The novel, non-hazardous photo-catalytic material developed researchers at Swansea University in the UK effectively removes dye pollutants from water, adsorbing more than 90 per cent of the dye and enhancing the rate of dye breakdown by almost ten times using visible light. By heating the reaction mixture at high pressures inside a sealed container, the composite is synthesised by growing ultra-thin "nanowires" of tungsten oxide on the surface of tiny particles of tantalum nitride.
As a result of the incredibly small size of the two material components - both the tantalum nitride and tungsten oxide are typically less than 40 billionths of a metre in diameter - the composite provides a huge surface area for dye capture.
The material then proceeds to break the dye down into smaller, harmless molecules using the energy provided by sunlight, in a process known as "photo-catalytic degradation."
Having removed the harmful dyes, the catalyst may simply be filtered from the cleaned water and reused.
While the photo-catalytic degradation of dyes has been investigated for several decades, it is only relatively recently that researchers have developed materials capable of absorbing the visible part of the solar spectrum – other materials, such as titanium dioxide, are also able to break down dyes using solar energy, but their efficiency is limited as they only absorb higher energy, ultra-violet light.
By making use of a much greater range of the spectrum, the new materials are able to remove pollutants at a far superior rate.

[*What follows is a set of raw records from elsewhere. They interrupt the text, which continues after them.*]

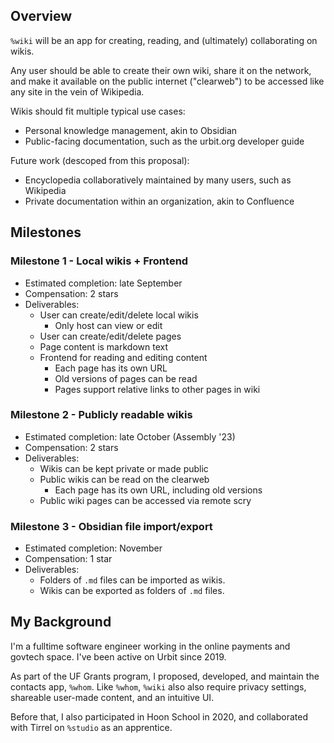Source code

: ## Overview
`%wiki` will be an app for creating, reading, and (ultimately) collaborating on wikis. 

Any user should be able to create their own wiki, share it on the network, 
and make it available on the public internet ("clearweb") to be accessed like 
any site in the vein of Wikipedia.

Wikis should fit multiple typical use cases:
* Personal knowledge management, akin to Obsidian
* Public-facing documentation, such as the urbit.org developer guide

Future work (descoped from this proposal):
* Encyclopedia collaboratively maintained by many users, such as Wikipedia
* Private documentation within an organization, akin to Confluence


## Milestones

### Milestone 1 - Local wikis + Frontend
* Estimated completion: late September
* Compensation: 2 stars
* Deliverables:
  * User can create/edit/delete local wikis
    * Only host can view or edit
  * User can create/edit/delete pages
  * Page content is markdown text
  * Frontend for reading and editing content
    * Each page has its own URL
    * Old versions of pages can be read
    * Pages support relative links to other pages in wiki

### Milestone 2 - Publicly readable wikis
* Estimated completion: late October (Assembly '23)
* Compensation: 2 stars
* Deliverables:
  * Wikis can be kept private or made public
  * Public wikis can be read on the clearweb
    * Each page has its own URL, including old versions
  * Public wiki pages can be accessed via remote scry

### Milestone 3 - Obsidian file import/export
* Estimated completion: November
* Compensation: 1 star
* Deliverables:
  * Folders of `.md` files can be imported as wikis.
  * Wikis can be exported as folders of `.md` files.


## My Background

I'm a fulltime software engineer working in the online payments and govtech 
space. I've been active on Urbit since 2019.

As part of the UF Grants program, I proposed, developed, and maintain the 
contacts app, `%whom`. Like `%whom`, `%wiki` also also require privacy settings,
 shareable user-made content, and an intuitive UI.

Before that, I also participated in Hoon School in 2020, and collaborated with 
Tirrel on `%studio` as an apprentice.

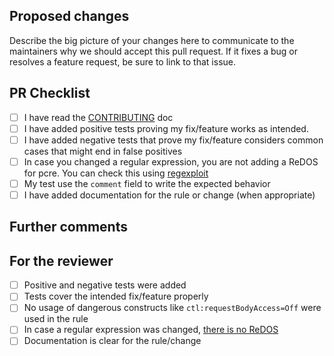 ## Proposed changes

Describe the big picture of your changes here to communicate to the maintainers why we should accept this pull request. If it fixes a bug or resolves a feature request, be sure to link to that issue.

## PR Checklist

<!-- _Put an `x` in the boxes that apply. You can also fill these out after creating the PR. If you're unsure about any of them, don't hesitate to ask. We're here to help! This is simply a reminder of what we are going to look for before merging your code._ -->

- [ ] I have read the [CONTRIBUTING](https://github.com/coreruleset/coreruleset/blob/v3.4/dev/CONTRIBUTING.md) doc
- [ ] I have added positive tests proving my fix/feature works as intended.
- [ ] I have added negative tests that prove my fix/feature considers common cases that might end in false positives
- [ ] In case you changed a regular expression, you are not adding a ReDOS for pcre. You can check this using [regexploit](https://github.com/doyensec/regexploit)
- [ ] My test use the `comment` field to write the expected behavior
- [ ] I have added documentation for the rule or change (when appropriate)

## Further comments

<!-- If this is a relatively large or complex change, kick off the discussion by explaining why you chose the solution you did and what alternatives you considered, etc... If there are no additional comments, you may remove this section. -->

## For the reviewer

<!-- Don't remove this part. Reviewers will use it as guidance for the review process. -->

- [ ] Positive and negative tests were added
- [ ] Tests cover the intended fix/feature properly
- [ ] No usage of dangerous constructs like `ctl:requestBodyAccess=Off` were used in the rule
- [ ] In case a regular expression was changed, [there is no ReDOS](https://github.com/coreruleset/coreruleset/wiki/Testing-for-Regular-Expresion-DoS)
- [ ] Documentation is clear for the rule/change
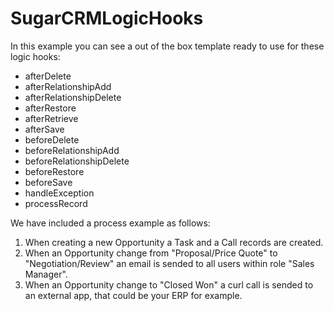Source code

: # SugarCRMLogicHooks

In this example you can see a out of the box template ready to use for these logic hooks:

* afterDelete
* afterRelationshipAdd
* afterRelationshipDelete
* afterRestore
* afterRetrieve
* afterSave
* beforeDelete
* beforeRelationshipAdd
* beforeRelationshipDelete
* beforeRestore
* beforeSave
* handleException
* processRecord

We have included a process example as follows:

1. When creating a new Opportunity a Task and a Call records are created.
2. When an Opportunity change from "Proposal/Price Quote" to "Negotiation/Review" an email is sended to all users within role "Sales Manager".
3. When an Opportunity change to "Closed Won" a curl call is sended to an external app, that could be your ERP for example.
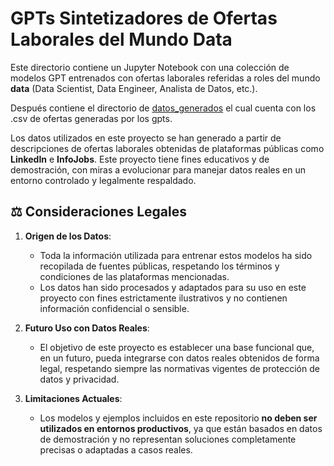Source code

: # GPTs Sintetizadores de Ofertas Laborales del Mundo Data

Este directorio contiene un Jupyter Notebook con una colección de modelos GPT entrenados con ofertas laborales referidas a roles del mundo **data** (Data Scientist, Data Engineer, Analista de Datos, etc.).

Después contiene el directorio de [datos_generados](https://github.com/joseluisalmendral/EMPLEA-DATA/tree/master/datos/sintetizadores_datos/datos_generados) el cual cuenta con los .csv de ofertas generadas por los gpts.

Los datos utilizados en este proyecto se han generado a partir de descripciones de ofertas laborales obtenidas de plataformas públicas como **LinkedIn** e **InfoJobs**. Este proyecto tiene fines educativos y de demostración, con miras a evolucionar para manejar datos reales en un entorno controlado y legalmente respaldado.

## ⚖️ Consideraciones Legales

1. **Origen de los Datos**:  
   - Toda la información utilizada para entrenar estos modelos ha sido recopilada de fuentes públicas, respetando los términos y condiciones de las plataformas mencionadas.
   - Los datos han sido procesados y adaptados para su uso en este proyecto con fines estrictamente ilustrativos y no contienen información confidencial o sensible.

2. **Futuro Uso con Datos Reales**:  
   - El objetivo de este proyecto es establecer una base funcional que, en un futuro, pueda integrarse con datos reales obtenidos de forma legal, respetando siempre las normativas vigentes de protección de datos y privacidad.

3. **Limitaciones Actuales**:  
   - Los modelos y ejemplos incluidos en este repositorio **no deben ser utilizados en entornos productivos**, ya que están basados en datos de demostración y no representan soluciones completamente precisas o adaptadas a casos reales.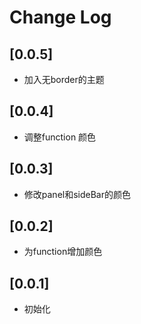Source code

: # Change Log

## [0.0.5]

- 加入无border的主题

## [0.0.4]

- 调整function 颜色

## [0.0.3]

- 修改panel和sideBar的颜色

## [0.0.2]

- 为function增加颜色

## [0.0.1]

- 初始化
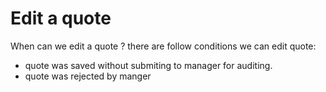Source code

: # Edit a quote

 When can we edit a quote ?   there are follow conditions we can edit quote:

*   quote was saved without submiting to manager for auditing.
*   quote was rejected by manger





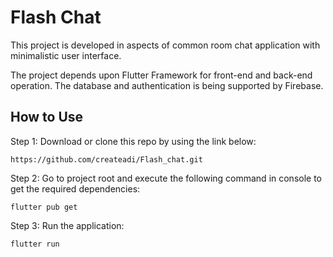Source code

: 
# Flash Chat

This project is developed in aspects of common room chat application with minimalistic user interface.

The project depends upon Flutter Framework for front-end and back-end operation. The database and authentication is being supported by Firebase.

## How to Use

Step 1: Download or clone this repo by using the link below:

`https://github.com/createadi/Flash_chat.git`

Step 2: Go to project root and execute the following command in console to get the required dependencies:

`flutter pub get`

Step 3: Run the application:

`flutter run`
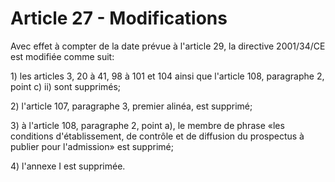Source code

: # Article 27 - Modifications


Avec effet à compter de la date prévue à l'article 29, la directive 2001/34/CE est modifiée comme suit:

1) les articles 3, 20 à 41, 98 à 101 et 104 ainsi que l'article 108, paragraphe 2, point c) ii) sont supprimés;

2) l'article 107, paragraphe 3, premier alinéa, est supprimé;

3) à l'article 108, paragraphe 2, point a), le membre de phrase «les conditions d'établissement, de contrôle et de diffusion du prospectus à publier pour l'admission» est supprimé;

4) l'annexe I est supprimée.
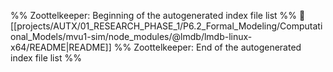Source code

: %% Zoottelkeeper: Beginning of the autogenerated index file list  %%
📄 [[projects/AUTX/01_RESEARCH_PHASE_1/P6.2_Formal_Modeling/Computational_Models/mvu1-sim/node_modules/@lmdb/lmdb-linux-x64/README|README]]
%% Zoottelkeeper: End of the autogenerated index file list  %%
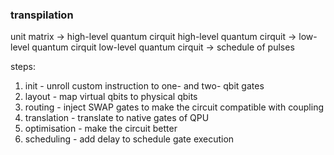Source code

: ### transpilation

unit matrix -> high-level quantum cirquit
high-level quantum cirquit -> low-level quantum cirquit
low-level quantum cirquit -> schedule of pulses

steps:
1. init - unroll custom instruction to one- and two- qbit gates
2. layout - map virtual qbits to physical qbits
3. routing - inject SWAP gates to make the circuit compatible with coupling
4. translation - translate to native gates of QPU
5. optimisation - make the circuit better
6. scheduling - add delay to schedule gate execution

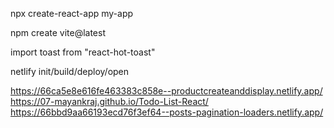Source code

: 
<!-- create React app -->
npx create-react-app my-app

npm create vite@latest

<!-- totst usecase -->
import toast from "react-hot-toast"
<Toaster position="top-right" />

<!-- deploy  -->
netlify init/build/deploy/open




<!-- projects -->
https://66ca5e8e616fe463383c858e--productcreateanddisplay.netlify.app/
https://07-mayankraj.github.io/Todo-List-React/
https://66bbd9aa66193ecd76f3ef64--posts-pagination-loaders.netlify.app/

"Now that we've demonstrated the capabilities of our composite, we aim to not just improve on the material further, but to also begin work on scaling up the synthesis for real-world application," said Daniel Jones, from the Energy Safety Research Institute in Swansea University.
"We're also exploring its viability in other areas, such as the photocatalysed splitting of water to generate hydrogen," said Jones. The research was published in the journal Scientific Reports.